Coda File System

Re: problem reading files from coda when disconnected

From: Jan Harkes <jaharkes_at_cs.cmu.edu>
Date: Tue, 1 May 2007 14:41:14 -0400
On Tue, May 01, 2007 at 12:50:29PM -0400, shivers_at_ccs.neu.edu wrote:
> - create a venus setup on an ubuntu x86_64 box with 
>   + 10Gb of cache
>   + big DATA & LOG:
>     % ls -l DATA LOG 
>     -rw------- 1 root root 1201865464 2007-05-01 12:07 DATA
>     -rw------- 1 root root  300468736 2007-05-01 12:09 LOG

Impressive, my caches tend to be up to 500Mb or so. I think you may
possibly be the first one to ever use a 10Gb client cache.

> - hoard it all with
>     hoard add /coda/lambda.csail.mit.edu d+

Do you use a single volume on the server, or are there multiple volumes?

If you run 'hoard list', you'll notice that hoard only gets files
relative to a volume root. So if /user/shivers is a separate volume this
hoard command would only get everything up to and including the
mountpoint information, but nothing from your user volume.

>   This runs for a while, then terminates successfully.

As it runs for a while, I guess everything must be in a single volume.

> - Test it again by saying "cfs disconnect" and then redoing the find
>   tree-walk to read the whole subdir a second time.

First of all, cfs disconnect doesn't actually change any state in the
client, it simply inserts a 'filter' into the rpc2 layer so that all
outgoing and incoming packets get dropped.

>   This runs along fine for a while, with a silent codacon, then codacon
>   suddenly outputs
> 
>     ValidateAttrsPlusSHA CVS(4.7f000000.baf.28f8) [0] ( 11:56:43 )
>     Probe ( 11:57:21 )

The client actually ran up until this point thinking that it was still
connected and it hasn't received any callbacks so it doesn't have to
check anything with the servers.

At some point the client gets suspicious because there hasn't been any
communication with the server for a while, and it triggers a probe. We
send a ping to the server, which then pings back so we get an end-to-end
check of the connectivity. However the outgoing ping packets are dropped
on the floor, so we end up disconnecting.

I am not sure why it would want to revalidate the attributes of that CVS
directory.
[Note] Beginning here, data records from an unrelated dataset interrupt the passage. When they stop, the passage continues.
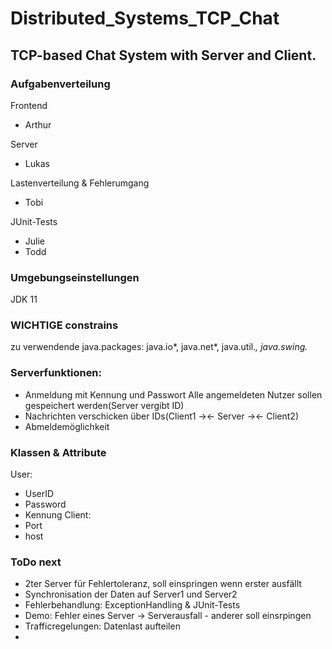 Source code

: # Distributed_Systems_TCP_Chat
## TCP-based Chat System with Server and Client.

### Aufgabenverteilung
Frontend
- Arthur

Server
- Lukas

Lastenverteilung & Fehlerumgang
- Tobi

JUnit-Tests
- Julie
- Todd

### Umgebungseinstellungen
JDK 11
### WICHTIGE constrains
zu verwendende java.packages: java.io*, java.net*, java.util.*, java.swing.*
### Serverfunktionen:
- Anmeldung mit Kennung und Passwort
Alle angemeldeten Nutzer sollen gespeichert werden(Server vergibt ID)
- Nachrichten verschicken über IDs(Client1 -><- Server -><- Client2)
- Abmeldemöglichkeit



### Klassen & Attribute
User:
- UserID
- Password
- Kennung
Client:
- Port
- host

### ToDo next
- 2ter Server für Fehlertoleranz, soll einspringen wenn erster ausfällt
- Synchronisation der Daten auf Server1 und Server2
- Fehlerbehandlung: ExceptionHandling & JUnit-Tests
- Demo: Fehler eines Server -> Serverausfall - anderer soll einsrpingen
- Trafficregelungen: Datenlast aufteilen
- 
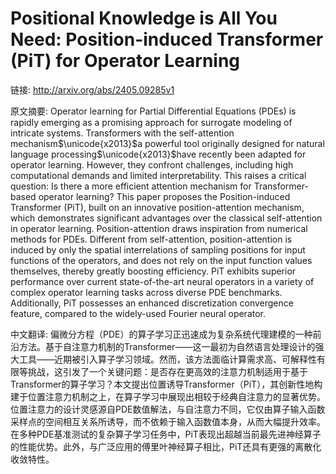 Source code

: # Positional Knowledge is All You Need: Position-induced Transformer (PiT) for Operator Learning

链接: http://arxiv.org/abs/2405.09285v1

原文摘要:
Operator learning for Partial Differential Equations (PDEs) is rapidly
emerging as a promising approach for surrogate modeling of intricate systems.
Transformers with the self-attention mechanism$\unicode{x2013}$a powerful tool
originally designed for natural language processing$\unicode{x2013}$have
recently been adapted for operator learning. However, they confront challenges,
including high computational demands and limited interpretability. This raises
a critical question: Is there a more efficient attention mechanism for
Transformer-based operator learning? This paper proposes the Position-induced
Transformer (PiT), built on an innovative position-attention mechanism, which
demonstrates significant advantages over the classical self-attention in
operator learning. Position-attention draws inspiration from numerical methods
for PDEs. Different from self-attention, position-attention is induced by only
the spatial interrelations of sampling positions for input functions of the
operators, and does not rely on the input function values themselves, thereby
greatly boosting efficiency. PiT exhibits superior performance over current
state-of-the-art neural operators in a variety of complex operator learning
tasks across diverse PDE benchmarks. Additionally, PiT possesses an enhanced
discretization convergence feature, compared to the widely-used Fourier neural
operator.

中文翻译:
偏微分方程（PDE）的算子学习正迅速成为复杂系统代理建模的一种前沿方法。基于自注意力机制的Transformer——这一最初为自然语言处理设计的强大工具——近期被引入算子学习领域。然而，该方法面临计算需求高、可解释性有限等挑战，这引发了一个关键问题：是否存在更高效的注意力机制适用于基于Transformer的算子学习？本文提出位置诱导Transformer（PiT），其创新性地构建于位置注意力机制之上，在算子学习中展现出相较于经典自注意力的显著优势。位置注意力的设计灵感源自PDE数值解法，与自注意力不同，它仅由算子输入函数采样点的空间相互关系所诱导，而不依赖于输入函数值本身，从而大幅提升效率。在多种PDE基准测试的复杂算子学习任务中，PiT表现出超越当前最先进神经算子的性能优势。此外，与广泛应用的傅里叶神经算子相比，PiT还具有更强的离散化收敛特性。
Something like that would indicate that we either don't have
cached access rights for the user who is trying to access it, or that
the object is considered 'demoted' (i.e. we got a callback or returned
from disconnection).

Since there are no callbacks (incoming packets are dropped) I assume it
is trying to check if the current user has access.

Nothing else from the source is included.